## [Aim of the task]
Go through the entries below. Copy out every line that contains "AdminSettings".
BEGIN Task input
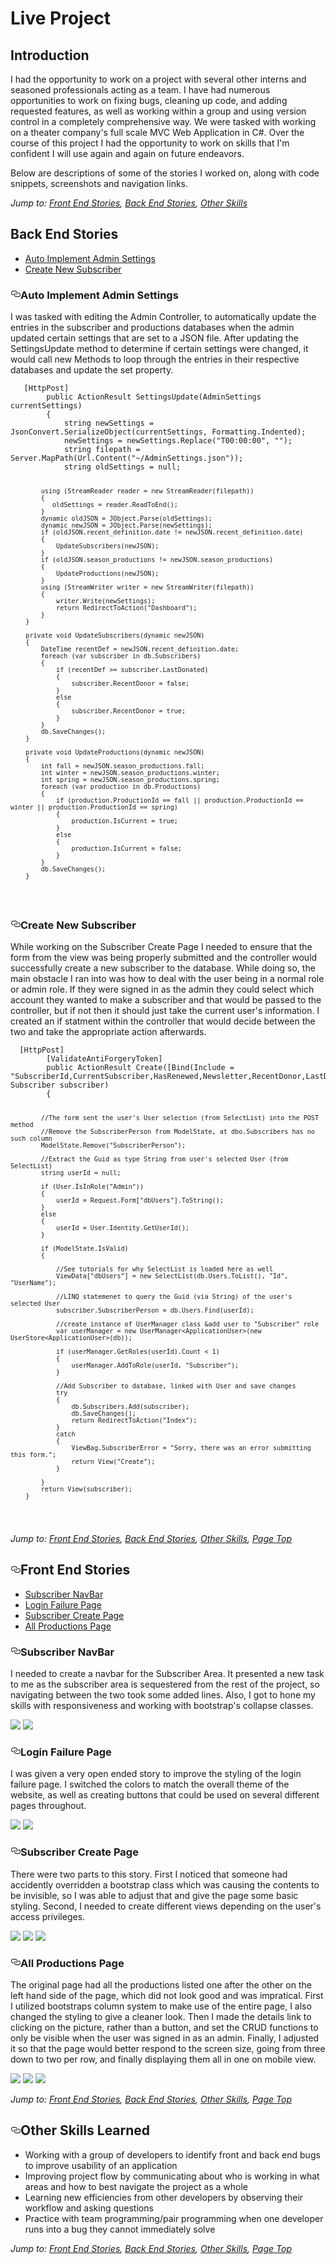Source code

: <h1>Live Project</h1>
<h2>Introduction</h2>
<p>I had the opportunity to work on a project with several other interns and seasoned professionals acting as a team. I have had numerous opportunities to work on fixing bugs, cleaning up code, and adding requested features, as well as working within a group and using version control in a completely comprehensive way. We were tasked with working on a theater company's full scale MVC Web Application in C#. Over the course of this project I had the opportunity to work on skills that I'm confident I will use again and again on future endeavors.</p>
<p>Below are descriptions of some of the stories I worked on, along with code snippets, screenshots and navigation links.</p>
<p><em>Jump to: <a href="#front-end-stories">Front End Stories</a>, <a href="#back-end-stories">Back End Stories</a>, <a href="#other-skills-learned">Other Skills</a></em></p>
<h2>Back End Stories</h2>
<ul>
  <li><a href="#sorting-network-table">Auto Implement Admin Settings</a></li>
  <li><a href="#sorting-network-table2">Create New Subscriber</a></li>
</ul>
<h3><a id="user-content-sorting-network-table" class="anchor" aria-hidden="true" href="#sorting-network-table"><svg class="octicon octicon-link" viewBox="0 0 16 16" version="1.1" width="16" height="16" aria-hidden="true"><path fill-rule="evenodd" d="M4 9h1v1H4c-1.5 0-3-1.69-3-3.5S2.55 3 4 3h4c1.45 0 3 1.69 3 3.5 0 1.41-.91 2.72-2 3.25V8.59c.58-.45 1-1.27 1-2.09C10 5.22 8.98 4 8 4H4c-.98 0-2 1.22-2 2.5S3 9 4 9zm9-3h-1v1h1c1 0 2 1.22 2 2.5S13.98 12 13 12H9c-.98 0-2-1.22-2-2.5 0-.83.42-1.64 1-2.09V6.25c-1.09.53-2 1.84-2 3.25C6 11.31 7.55 13 9 13h4c1.45 0 3-1.69 3-3.5S14.5 6 13 6z"></path></svg></a>Auto Implement Admin Settings</h3>
<p>I was tasked with editing the Admin Controller, to automatically update the entries in the subscriber and productions databases when the admin updated certain settings that are set to a JSON file. After updating the SettingsUpdate method to determine if certain settings were changed, it would call new Methods to loop through the entries in their respective databases and update the set property.</p>
<pre><code>   [HttpPost]
        public ActionResult SettingsUpdate(AdminSettings currentSettings)
        {
            string newSettings = JsonConvert.SerializeObject(currentSettings, Formatting.Indented);
            newSettings = newSettings.Replace("T00:00:00", "");
            string filepath = Server.MapPath(Url.Content("~/AdminSettings.json"));
            string oldSettings = null;
             
            using (StreamReader reader = new StreamReader(filepath))
            {
               oldSettings = reader.ReadToEnd();
            }
            dynamic oldJSON = JObject.Parse(oldSettings);
            dynamic newJSON = JObject.Parse(newSettings);
            if (oldJSON.recent_definition.date != newJSON.recent_definition.date)
            {
                UpdateSubscribers(newJSON);
            }
            if (oldJSON.season_productions != newJSON.season_productions)
            {
                UpdateProductions(newJSON);
            }
            using (StreamWriter writer = new StreamWriter(filepath))
            {
                writer.Write(newSettings);
                return RedirectToAction("Dashboard");
            }
        }

        private void UpdateSubscribers(dynamic newJSON)
        {
            DateTime recentDef = newJSON.recent_definition.date;
            foreach (var subscriber in db.Subscribers)
            {
                if (recentDef >= subscriber.LastDonated)
                {
                    subscriber.RecentDonor = false;
                }
                else
                {
                    subscriber.RecentDonor = true;
                }
            }
            db.SaveChanges();
        }

        private void UpdateProductions(dynamic newJSON)
        {
            int fall = newJSON.season_productions.fall;
            int winter = newJSON.season_productions.winter;
            int spring = newJSON.season_productions.spring;
            foreach (var production in db.Productions)
            {
                if (production.ProductionId == fall || production.ProductionId == winter || production.ProductionId == spring)
                {
                    production.IsCurrent = true;
                }
                else
                {
                    production.IsCurrent = false;
                }
            }
            db.SaveChanges();
        }       
</code></pre>
<h3><a id="user-content-sorting-network-table2" class="anchor" aria-hidden="true" href="#sorting-network-table"><svg class="octicon octicon-link" viewBox="0 0 16 16" version="1.1" width="16" height="16" aria-hidden="true"><path fill-rule="evenodd" d="M4 9h1v1H4c-1.5 0-3-1.69-3-3.5S2.55 3 4 3h4c1.45 0 3 1.69 3 3.5 0 1.41-.91 2.72-2 3.25V8.59c.58-.45 1-1.27 1-2.09C10 5.22 8.98 4 8 4H4c-.98 0-2 1.22-2 2.5S3 9 4 9zm9-3h-1v1h1c1 0 2 1.22 2 2.5S13.98 12 13 12H9c-.98 0-2-1.22-2-2.5 0-.83.42-1.64 1-2.09V6.25c-1.09.53-2 1.84-2 3.25C6 11.31 7.55 13 9 13h4c1.45 0 3-1.69 3-3.5S14.5 6 13 6z"></path></svg></a>Create New Subscriber</h3>
<p>While working on the Subscriber Create Page I needed to ensure that the form from the view was being properly submitted and the controller would successfully create a new subscriber to the database. While doing so, the main obstacle I ran into was how to deal with the user being in a normal role or admin role. If they were signed in as the admin they could select which account they wanted to make a subscriber and that would be passed to the controller, but if not then it should just take the current user's information. I created an if statment within the controller that would decide between the two and take the appropriate action afterwards.</p>
<pre><code>  [HttpPost]
        [ValidateAntiForgeryToken]
        public ActionResult Create([Bind(Include = "SubscriberId,CurrentSubscriber,HasRenewed,Newsletter,RecentDonor,LastDonated,LastDonationAmt,SpecialRequests,Notes")]  Subscriber subscriber)
        {
           
            //The form sent the user's User selection (from SelectList) into the POST method
            //Remove the SubscriberPerson from ModelState, at dbo.Subscribers has no such column
            ModelState.Remove("SubscriberPerson");

            //Extract the Guid as type String from user's selected User (from SelectList)
            string userId = null;

            if (User.IsInRole("Admin"))
            {
                userId = Request.Form["dbUsers"].ToString();
            }
            else 
            { 
                userId = User.Identity.GetUserId();
            }

            if (ModelState.IsValid)
            {
              
                //See tutorials for why SelectList is loaded here as well
                ViewData["dbUsers"] = new SelectList(db.Users.ToList(), "Id", "UserName");

                //LINQ statemenet to query the Guid (via String) of the user's selected User
                subscriber.SubscriberPerson = db.Users.Find(userId);

                //create instance of UserManager class &add user to "Subscriber" role
                var userManager = new UserManager<ApplicationUser>(new UserStore<ApplicationUser>(db));

                if (userManager.GetRoles(userId).Count < 1)
                {
                    userManager.AddToRole(userId, "Subscriber");
                }

                //Add Subscriber to database, linked with User and save changes
                try
                {
                    db.Subscribers.Add(subscriber);
                    db.SaveChanges();
                    return RedirectToAction("Index");
                }
                catch
                {
                    ViewBag.SubscriberError = "Sorry, there was an error submitting this form.";
                    return View("Create");
                }
                
            }
            return View(subscriber);
        }    
</code></pre>
<p><em>Jump to: <a href="#front-end-stories">Front End Stories</a>, <a href="#back-end-stories">Back End Stories</a>, <a href="#other-skills-learned">Other Skills</a>, <a href="#live-project">Page Top</a></em></p>
<h2><a id="user-content-front-end-stories" class="anchor" aria-hidden="true" href="#front-end-stories"><svg class="octicon octicon-link" viewBox="0 0 16 16" version="1.1" width="16" height="16" aria-hidden="true"><path fill-rule="evenodd" d="M4 9h1v1H4c-1.5 0-3-1.69-3-3.5S2.55 3 4 3h4c1.45 0 3 1.69 3 3.5 0 1.41-.91 2.72-2 3.25V8.59c.58-.45 1-1.27 1-2.09C10 5.22 8.98 4 8 4H4c-.98 0-2 1.22-2 2.5S3 9 4 9zm9-3h-1v1h1c1 0 2 1.22 2 2.5S13.98 12 13 12H9c-.98 0-2-1.22-2-2.5 0-.83.42-1.64 1-2.09V6.25c-1.09.53-2 1.84-2 3.25C6 11.31 7.55 13 9 13h4c1.45 0 3-1.69 3-3.5S14.5 6 13 6z"></path></svg></a>Front End Stories</h2>
<ul>
 <li><a href="#button-sizing-bug">Subscriber NavBar</a></li>
 <li><a href="#button-sizing-bug2">Login Failure Page</a></li>
 <li><a href="#button-sizing-bug3">Subscriber Create Page</a></li>
 <li><a href="#button-sizing-bug4">All Productions Page</a></li>
</ul>
<h3><a id="user-content-button-sizing-bug" class="anchor" aria-hidden="true" href="#button-sizing-bug"><svg class="octicon octicon-link" viewBox="0 0 16 16" version="1.1" width="16" height="16" aria-hidden="true"><path fill-rule="evenodd" d="M4 9h1v1H4c-1.5 0-3-1.69-3-3.5S2.55 3 4 3h4c1.45 0 3 1.69 3 3.5 0 1.41-.91 2.72-2 3.25V8.59c.58-.45 1-1.27 1-2.09C10 5.22 8.98 4 8 4H4c-.98 0-2 1.22-2 2.5S3 9 4 9zm9-3h-1v1h1c1 0 2 1.22 2 2.5S13.98 12 13 12H9c-.98 0-2-1.22-2-2.5 0-.83.42-1.64 1-2.09V6.25c-1.09.53-2 1.84-2 3.25C6 11.31 7.55 13 9 13h4c1.45 0 3-1.69 3-3.5S14.5 6 13 6z"></path></svg></a>Subscriber NavBar</h3>
<p>I needed to create a navbar for the Subscriber Area. It presented a new task to me as the subscriber area is sequestered from the rest of the project, so navigating between the two took some added lines. Also, I got to hone my skills with responsiveness and working with bootstrap's collapse classes.</p>
<img src="Screenshots/Sub_Navbar_After_1.png">
<img src="Screenshots/Sub_Navbar_After_3.png">
<h3><a id="user-content-button-sizing-bug2" class="anchor" aria-hidden="true" href="#button-sizing-bug"><svg class="octicon octicon-link" viewBox="0 0 16 16" version="1.1" width="16" height="16" aria-hidden="true"><path fill-rule="evenodd" d="M4 9h1v1H4c-1.5 0-3-1.69-3-3.5S2.55 3 4 3h4c1.45 0 3 1.69 3 3.5 0 1.41-.91 2.72-2 3.25V8.59c.58-.45 1-1.27 1-2.09C10 5.22 8.98 4 8 4H4c-.98 0-2 1.22-2 2.5S3 9 4 9zm9-3h-1v1h1c1 0 2 1.22 2 2.5S13.98 12 13 12H9c-.98 0-2-1.22-2-2.5 0-.83.42-1.64 1-2.09V6.25c-1.09.53-2 1.84-2 3.25C6 11.31 7.55 13 9 13h4c1.45 0 3-1.69 3-3.5S14.5 6 13 6z"></path></svg></a>Login Failure Page</h3>
<p>I was given a very open ended story to improve the styling of the login failure page. I switched the colors to match the overall theme of the website, as well as creating buttons that could be used on several different pages throughout.</p>
<img src="Screenshots/Login_Error_Before.png">
<img src="Screenshots/Login_Error_After.png">
<h3><a id="user-content-button-sizing-bug3" class="anchor" aria-hidden="true" href="#button-sizing-bug"><svg class="octicon octicon-link" viewBox="0 0 16 16" version="1.1" width="16" height="16" aria-hidden="true"><path fill-rule="evenodd" d="M4 9h1v1H4c-1.5 0-3-1.69-3-3.5S2.55 3 4 3h4c1.45 0 3 1.69 3 3.5 0 1.41-.91 2.72-2 3.25V8.59c.58-.45 1-1.27 1-2.09C10 5.22 8.98 4 8 4H4c-.98 0-2 1.22-2 2.5S3 9 4 9zm9-3h-1v1h1c1 0 2 1.22 2 2.5S13.98 12 13 12H9c-.98 0-2-1.22-2-2.5 0-.83.42-1.64 1-2.09V6.25c-1.09.53-2 1.84-2 3.25C6 11.31 7.55 13 9 13h4c1.45 0 3-1.69 3-3.5S14.5 6 13 6z"></path></svg></a>Subscriber Create Page</h3>
<p>There were two parts to this story. First I noticed that someone had accidently overridden a bootstrap class which was causing the contents to be invisible, so I was able to adjust that and give the page some basic styling. Second, I needed to create different views depending on the user's access privileges.</p>
<img src="Screenshots/Sub_Create_Admin.png">
<img src="Screenshots/Sub_Create_menber.png">
<img src="Screenshots/Sub_Create_Logged_Out.png">
<h3><a id="user-content-button-sizing-bug4" class="anchor" aria-hidden="true" href="#button-sizing-bug"><svg class="octicon octicon-link" viewBox="0 0 16 16" version="1.1" width="16" height="16" aria-hidden="true"><path fill-rule="evenodd" d="M4 9h1v1H4c-1.5 0-3-1.69-3-3.5S2.55 3 4 3h4c1.45 0 3 1.69 3 3.5 0 1.41-.91 2.72-2 3.25V8.59c.58-.45 1-1.27 1-2.09C10 5.22 8.98 4 8 4H4c-.98 0-2 1.22-2 2.5S3 9 4 9zm9-3h-1v1h1c1 0 2 1.22 2 2.5S13.98 12 13 12H9c-.98 0-2-1.22-2-2.5 0-.83.42-1.64 1-2.09V6.25c-1.09.53-2 1.84-2 3.25C6 11.31 7.55 13 9 13h4c1.45 0 3-1.69 3-3.5S14.5 6 13 6z"></path></svg></a>All Productions Page</h3>
<p>The original page had all the productions listed one after the other on the left hand side of the page, which did not look good and was impratical. First I utilized bootstraps column system to make use of the entire page, I also changed the styling to give a cleaner look. Then I made the details link to clicking on the picture, rather than a button, and set the CRUD functions to only be visible when the user was signed in as an admin. Finally, I adjusted it so that the page would better respond to the screen size, going from three down to two per row, and finally displaying them all in one on mobile view.</p>
<img src="Screenshots/Production_Index_Before_2.png">
<img src="Screenshots/Production_Index_After_1.png">
<img src="Screenshots/Production_Index_After_2.png">
<p><em>Jump to: <a href="#front-end-stories">Front End Stories</a>, <a href="#back-end-stories">Back End Stories</a>, <a href="#other-skills-learned">Other Skills</a>, <a href="#live-project">Page Top</a></em></p>
<h2><a id="user-content-other-skills-learned" class="anchor" aria-hidden="true" href="#other-skills-learned"><svg class="octicon octicon-link" viewBox="0 0 16 16" version="1.1" width="16" height="16" aria-hidden="true"><path fill-rule="evenodd" d="M4 9h1v1H4c-1.5 0-3-1.69-3-3.5S2.55 3 4 3h4c1.45 0 3 1.69 3 3.5 0 1.41-.91 2.72-2 3.25V8.59c.58-.45 1-1.27 1-2.09C10 5.22 8.98 4 8 4H4c-.98 0-2 1.22-2 2.5S3 9 4 9zm9-3h-1v1h1c1 0 2 1.22 2 2.5S13.98 12 13 12H9c-.98 0-2-1.22-2-2.5 0-.83.42-1.64 1-2.09V6.25c-1.09.53-2 1.84-2 3.25C6 11.31 7.55 13 9 13h4c1.45 0 3-1.69 3-3.5S14.5 6 13 6z"></path></svg></a>Other Skills Learned</h2>
<ul>
<li>Working with a group of developers to identify front and back end bugs to improve usability of an application</li>
<li>Improving project flow by communicating about who is working in what areas and how to best navigate the project as a whole</li>
<li>Learning new efficiencies from other developers by observing their workflow and asking questions</li>
<li>Practice with team programming/pair programming when one developer runs into a bug they cannot immediately solve</li>
</ul>
<p><em>Jump to: <a href="#front-end-stories">Front End Stories</a>, <a href="#back-end-stories">Back End Stories</a>, <a href="#other-skills-learned">Other Skills</a>, <a href="#live-project">Page Top</a></em></p>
END Task input
## [Exercise result]
        public ActionResult SettingsUpdate(AdminSettings currentSettings)
            string filepath = Server.MapPath(Url.Content("~/AdminSettings.json"));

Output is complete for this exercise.